Constitutions : Constitutions & Peacebuilding Processes
In peacebuilding, constitutions provide the general structure around which various institutions of democratic peace are formed. In the wake of conflict or in attempts to forestall violence, reforming or drafting a new constitution may be imperative to (re)establishing the basis of state legitimacy. This process is needed to develop and build a political community, premised on the drawing up of rules for the allocation, accountability, and exercise of power. Given the nature of popular sovereignty, the legitimacy of the state may necessitate this process of enacting a new constitution, which reflects a bottom-up approach to statehood. This process may have been neglected or eroded in wartime. These key functions explain why many negotiations surrounding the settlement of armed conflict apply to the modifications envisioned for the change of regime and constitution. Attention to these issues is equally important as a preventive measure. 1 Constitution building is a process used to assert the groundwork capacitating the state to be this actor.2 It does so by laying the traditional founding principles upon which a democratic society rests, creating a number of institutions thought to be central to consolidating democracy.3 The establishment of such legal structures is essential to state legitimacy—it dictates that use of coercion is not arbitrary but permissible under certain circumstances and subject to legal checks.4 It “proclaims the desirability of the rule of law as opposed to rule by the arbitrary judgment or mere fiat of public officials.”5
These elements are particularly crucial in shaping what constitutes public order and security by determining when they are disturbed, and so on.6 They promise every citizen physical and emotional security by state monopolization of the use of violence for legitimate purposes.7
In addition, as a consequence of the Second World War, the international community has validated the concept of national self-determination as a cause for independent state formation, and a more modern notion of state sovereignty. Premised on the notion of popular sovereignty, which asserts that the sovereignty of a state resides with the people and that government should be representative of the people, national self-determination asserts that “nations” also have the right to determine their own sovereignty.8
This has implications for constitutional processes, as well. While the formulation of constitutions was originally a task done by elites, in a private manner, currently the accepted paradigm is to increase the deliberative and participatory nature of constitution building. This follows as logically necessary given the nature of state legitimacy not only entailing legitimate use of coercive tactics but also being a decision made “for the people, by the people.” As such, many scholars and practitioners alike emphasize the need for constitutions to be highly representative through a process of participation and deliberation, as constitutions must represent the sovereign will of the population at large, as well as the nuanced needs of those “nations” that continue to live within the same state.

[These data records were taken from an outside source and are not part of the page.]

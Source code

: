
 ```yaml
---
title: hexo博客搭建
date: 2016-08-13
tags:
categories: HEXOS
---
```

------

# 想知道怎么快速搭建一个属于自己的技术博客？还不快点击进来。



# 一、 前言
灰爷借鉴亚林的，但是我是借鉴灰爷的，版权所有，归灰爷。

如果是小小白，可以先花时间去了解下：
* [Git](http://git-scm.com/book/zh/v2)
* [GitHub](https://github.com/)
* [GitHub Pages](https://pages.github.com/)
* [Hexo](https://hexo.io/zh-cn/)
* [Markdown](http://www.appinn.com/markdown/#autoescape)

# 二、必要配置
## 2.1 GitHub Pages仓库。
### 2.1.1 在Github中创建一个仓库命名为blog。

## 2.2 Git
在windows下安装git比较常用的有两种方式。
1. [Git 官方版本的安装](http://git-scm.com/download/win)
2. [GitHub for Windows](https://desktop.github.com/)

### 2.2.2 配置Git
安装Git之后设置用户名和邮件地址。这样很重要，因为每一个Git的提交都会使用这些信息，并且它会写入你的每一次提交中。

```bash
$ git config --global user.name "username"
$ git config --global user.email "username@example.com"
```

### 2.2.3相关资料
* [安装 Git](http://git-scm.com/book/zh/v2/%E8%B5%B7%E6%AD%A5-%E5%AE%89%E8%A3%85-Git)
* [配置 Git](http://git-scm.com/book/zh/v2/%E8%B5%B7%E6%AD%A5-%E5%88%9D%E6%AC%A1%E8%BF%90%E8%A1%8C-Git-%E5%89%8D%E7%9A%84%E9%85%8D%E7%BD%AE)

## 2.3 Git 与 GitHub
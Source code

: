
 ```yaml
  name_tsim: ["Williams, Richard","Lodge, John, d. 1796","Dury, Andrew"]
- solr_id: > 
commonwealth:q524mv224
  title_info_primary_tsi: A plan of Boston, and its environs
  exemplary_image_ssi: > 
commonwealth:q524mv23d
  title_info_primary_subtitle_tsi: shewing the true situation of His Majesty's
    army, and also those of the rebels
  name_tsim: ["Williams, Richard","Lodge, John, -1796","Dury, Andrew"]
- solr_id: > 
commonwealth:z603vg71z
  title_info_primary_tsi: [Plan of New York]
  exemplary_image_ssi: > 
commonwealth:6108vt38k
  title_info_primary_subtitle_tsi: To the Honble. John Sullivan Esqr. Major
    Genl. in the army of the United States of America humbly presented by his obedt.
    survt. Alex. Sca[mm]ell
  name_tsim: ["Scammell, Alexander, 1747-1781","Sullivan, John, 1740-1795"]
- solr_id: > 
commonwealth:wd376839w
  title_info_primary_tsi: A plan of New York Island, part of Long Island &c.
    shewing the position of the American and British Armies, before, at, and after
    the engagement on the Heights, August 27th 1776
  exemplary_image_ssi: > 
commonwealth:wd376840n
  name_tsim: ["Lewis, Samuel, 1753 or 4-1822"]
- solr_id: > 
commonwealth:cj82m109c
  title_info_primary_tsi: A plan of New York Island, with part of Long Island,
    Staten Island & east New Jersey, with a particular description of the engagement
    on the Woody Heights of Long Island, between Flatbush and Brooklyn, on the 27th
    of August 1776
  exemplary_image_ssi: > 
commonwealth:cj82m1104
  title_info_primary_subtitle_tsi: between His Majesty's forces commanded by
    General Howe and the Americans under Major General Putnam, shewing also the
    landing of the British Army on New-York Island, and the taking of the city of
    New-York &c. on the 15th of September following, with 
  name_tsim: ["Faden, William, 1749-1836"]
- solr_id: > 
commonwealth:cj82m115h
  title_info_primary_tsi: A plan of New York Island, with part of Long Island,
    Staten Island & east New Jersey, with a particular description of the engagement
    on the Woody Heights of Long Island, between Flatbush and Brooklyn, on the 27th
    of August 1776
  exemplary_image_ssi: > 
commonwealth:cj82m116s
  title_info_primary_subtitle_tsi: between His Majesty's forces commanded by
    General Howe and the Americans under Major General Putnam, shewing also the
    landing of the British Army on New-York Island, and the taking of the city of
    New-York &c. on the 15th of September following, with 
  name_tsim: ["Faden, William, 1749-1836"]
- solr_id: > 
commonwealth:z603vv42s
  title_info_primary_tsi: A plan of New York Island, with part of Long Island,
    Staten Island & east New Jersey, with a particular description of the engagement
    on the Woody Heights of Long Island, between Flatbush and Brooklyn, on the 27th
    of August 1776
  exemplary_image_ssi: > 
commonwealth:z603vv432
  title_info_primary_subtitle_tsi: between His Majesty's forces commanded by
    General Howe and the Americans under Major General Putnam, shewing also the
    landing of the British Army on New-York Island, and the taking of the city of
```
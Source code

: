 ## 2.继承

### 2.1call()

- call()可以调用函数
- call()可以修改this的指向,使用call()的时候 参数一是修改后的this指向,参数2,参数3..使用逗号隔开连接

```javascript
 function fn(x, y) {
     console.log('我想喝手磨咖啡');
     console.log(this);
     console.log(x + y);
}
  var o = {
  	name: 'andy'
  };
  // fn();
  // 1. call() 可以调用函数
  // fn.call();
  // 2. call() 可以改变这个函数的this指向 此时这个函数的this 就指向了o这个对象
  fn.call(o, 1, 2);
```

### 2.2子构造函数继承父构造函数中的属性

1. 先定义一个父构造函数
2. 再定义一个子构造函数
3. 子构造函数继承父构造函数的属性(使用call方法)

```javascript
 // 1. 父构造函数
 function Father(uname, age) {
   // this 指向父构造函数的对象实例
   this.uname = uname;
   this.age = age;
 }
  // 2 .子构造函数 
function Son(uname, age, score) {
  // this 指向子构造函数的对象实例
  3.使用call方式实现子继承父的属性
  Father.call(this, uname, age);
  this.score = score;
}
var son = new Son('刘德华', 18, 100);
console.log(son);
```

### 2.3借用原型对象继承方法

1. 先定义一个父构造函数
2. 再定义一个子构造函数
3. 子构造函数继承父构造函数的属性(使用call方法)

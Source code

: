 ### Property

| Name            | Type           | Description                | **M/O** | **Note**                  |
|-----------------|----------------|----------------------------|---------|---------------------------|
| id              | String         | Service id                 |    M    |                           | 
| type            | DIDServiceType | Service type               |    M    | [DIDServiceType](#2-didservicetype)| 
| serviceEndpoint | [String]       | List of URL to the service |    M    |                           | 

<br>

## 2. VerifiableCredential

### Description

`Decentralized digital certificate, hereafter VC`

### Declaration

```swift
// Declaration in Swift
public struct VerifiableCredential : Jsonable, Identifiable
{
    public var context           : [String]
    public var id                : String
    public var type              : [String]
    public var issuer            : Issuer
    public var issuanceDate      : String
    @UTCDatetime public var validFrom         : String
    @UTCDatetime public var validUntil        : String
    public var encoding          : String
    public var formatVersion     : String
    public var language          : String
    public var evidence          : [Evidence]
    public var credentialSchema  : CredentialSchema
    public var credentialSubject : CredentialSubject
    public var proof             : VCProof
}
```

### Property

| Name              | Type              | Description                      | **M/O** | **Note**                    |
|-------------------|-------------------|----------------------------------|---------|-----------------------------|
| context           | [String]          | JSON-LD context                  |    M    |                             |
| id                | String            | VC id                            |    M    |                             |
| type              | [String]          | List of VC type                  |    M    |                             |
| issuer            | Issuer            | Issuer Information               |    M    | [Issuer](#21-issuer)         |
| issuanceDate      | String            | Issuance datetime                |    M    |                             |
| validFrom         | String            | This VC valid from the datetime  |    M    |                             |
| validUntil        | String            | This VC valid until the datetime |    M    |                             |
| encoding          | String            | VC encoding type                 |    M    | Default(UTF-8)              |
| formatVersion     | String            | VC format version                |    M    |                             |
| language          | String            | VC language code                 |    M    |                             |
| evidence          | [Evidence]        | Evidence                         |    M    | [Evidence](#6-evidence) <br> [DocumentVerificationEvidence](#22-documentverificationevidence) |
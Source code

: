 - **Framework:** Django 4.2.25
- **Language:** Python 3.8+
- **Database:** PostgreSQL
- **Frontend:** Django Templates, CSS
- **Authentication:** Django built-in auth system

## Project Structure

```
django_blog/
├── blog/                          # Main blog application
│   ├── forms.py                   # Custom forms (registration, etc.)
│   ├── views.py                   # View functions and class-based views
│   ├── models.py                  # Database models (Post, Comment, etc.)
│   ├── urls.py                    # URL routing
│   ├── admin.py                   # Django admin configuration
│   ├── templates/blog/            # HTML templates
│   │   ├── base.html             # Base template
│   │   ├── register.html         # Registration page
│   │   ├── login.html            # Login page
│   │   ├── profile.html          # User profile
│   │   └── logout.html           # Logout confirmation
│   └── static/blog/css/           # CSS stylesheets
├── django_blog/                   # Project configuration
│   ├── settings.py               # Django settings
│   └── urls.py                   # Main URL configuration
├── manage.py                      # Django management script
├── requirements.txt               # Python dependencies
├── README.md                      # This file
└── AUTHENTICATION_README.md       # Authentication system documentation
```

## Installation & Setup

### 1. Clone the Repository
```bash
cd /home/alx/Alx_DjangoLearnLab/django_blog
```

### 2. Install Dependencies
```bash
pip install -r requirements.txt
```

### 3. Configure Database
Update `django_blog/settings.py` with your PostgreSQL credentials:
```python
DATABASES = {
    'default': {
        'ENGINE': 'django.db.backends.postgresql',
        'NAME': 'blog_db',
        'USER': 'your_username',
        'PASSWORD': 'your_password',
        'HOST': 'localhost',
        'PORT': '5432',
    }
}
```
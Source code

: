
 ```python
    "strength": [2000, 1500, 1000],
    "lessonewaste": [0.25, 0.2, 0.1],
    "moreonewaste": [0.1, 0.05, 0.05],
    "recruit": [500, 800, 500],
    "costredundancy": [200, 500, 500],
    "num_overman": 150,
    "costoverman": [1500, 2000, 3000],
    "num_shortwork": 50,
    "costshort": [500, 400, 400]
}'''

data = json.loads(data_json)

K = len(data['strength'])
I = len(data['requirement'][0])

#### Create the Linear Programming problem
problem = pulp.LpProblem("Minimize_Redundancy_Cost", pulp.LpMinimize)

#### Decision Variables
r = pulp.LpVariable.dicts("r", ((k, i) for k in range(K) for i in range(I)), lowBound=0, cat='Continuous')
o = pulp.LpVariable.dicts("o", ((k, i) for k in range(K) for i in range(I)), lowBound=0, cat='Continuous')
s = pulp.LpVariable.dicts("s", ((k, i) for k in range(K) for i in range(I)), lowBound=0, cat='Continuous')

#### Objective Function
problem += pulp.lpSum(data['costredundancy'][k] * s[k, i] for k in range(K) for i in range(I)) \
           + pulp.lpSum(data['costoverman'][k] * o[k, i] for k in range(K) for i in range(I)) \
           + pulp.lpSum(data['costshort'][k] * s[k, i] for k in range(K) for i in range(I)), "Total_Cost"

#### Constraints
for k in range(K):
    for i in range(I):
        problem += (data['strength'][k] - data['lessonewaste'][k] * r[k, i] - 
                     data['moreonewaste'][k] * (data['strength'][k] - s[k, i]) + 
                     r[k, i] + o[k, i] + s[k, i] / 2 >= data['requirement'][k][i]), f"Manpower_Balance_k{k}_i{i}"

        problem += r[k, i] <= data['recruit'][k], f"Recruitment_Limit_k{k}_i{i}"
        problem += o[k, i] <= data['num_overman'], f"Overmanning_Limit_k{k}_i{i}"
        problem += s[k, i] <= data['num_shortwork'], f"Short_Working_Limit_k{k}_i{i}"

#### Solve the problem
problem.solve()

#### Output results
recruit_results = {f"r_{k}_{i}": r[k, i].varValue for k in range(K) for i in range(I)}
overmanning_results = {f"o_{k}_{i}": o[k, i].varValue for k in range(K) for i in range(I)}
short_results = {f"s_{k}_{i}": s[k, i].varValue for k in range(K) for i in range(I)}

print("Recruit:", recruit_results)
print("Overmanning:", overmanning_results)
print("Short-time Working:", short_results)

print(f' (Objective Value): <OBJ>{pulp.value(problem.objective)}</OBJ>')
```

Amalgamation of these notions gives a picture of constitutions necessitating an appreciation of the traditional (top-down) and the modern, popular (bottom-up) notions of sovereignty. Scholar Vivien Hart explains, “This constitution-making process necessarily features ‘something old, something new,’ as the saying goes. An understanding that constitutions are about power and its exercise with predictability and without arbitrary decision-making and that citizenship involves material as well as symbolic recognition, comes from ‘old constitutionalism.’ ‘New constitutionalism’ sees a process not an event, focuses on groups and identities as well as individuals and rights, on participation as well as rule, and on indeterminate ends that may be partial and do deny the desirability of closure.”9
Go to Justice & Rule of Law: Introduction and Security & Public Order: Introduction
[Back to Top] basis of state legitimacy, states must build the trust of populations in order to hold legitimacy over coercion (top-down sovereignty) and represent popular interests (bottom-up sovereignty).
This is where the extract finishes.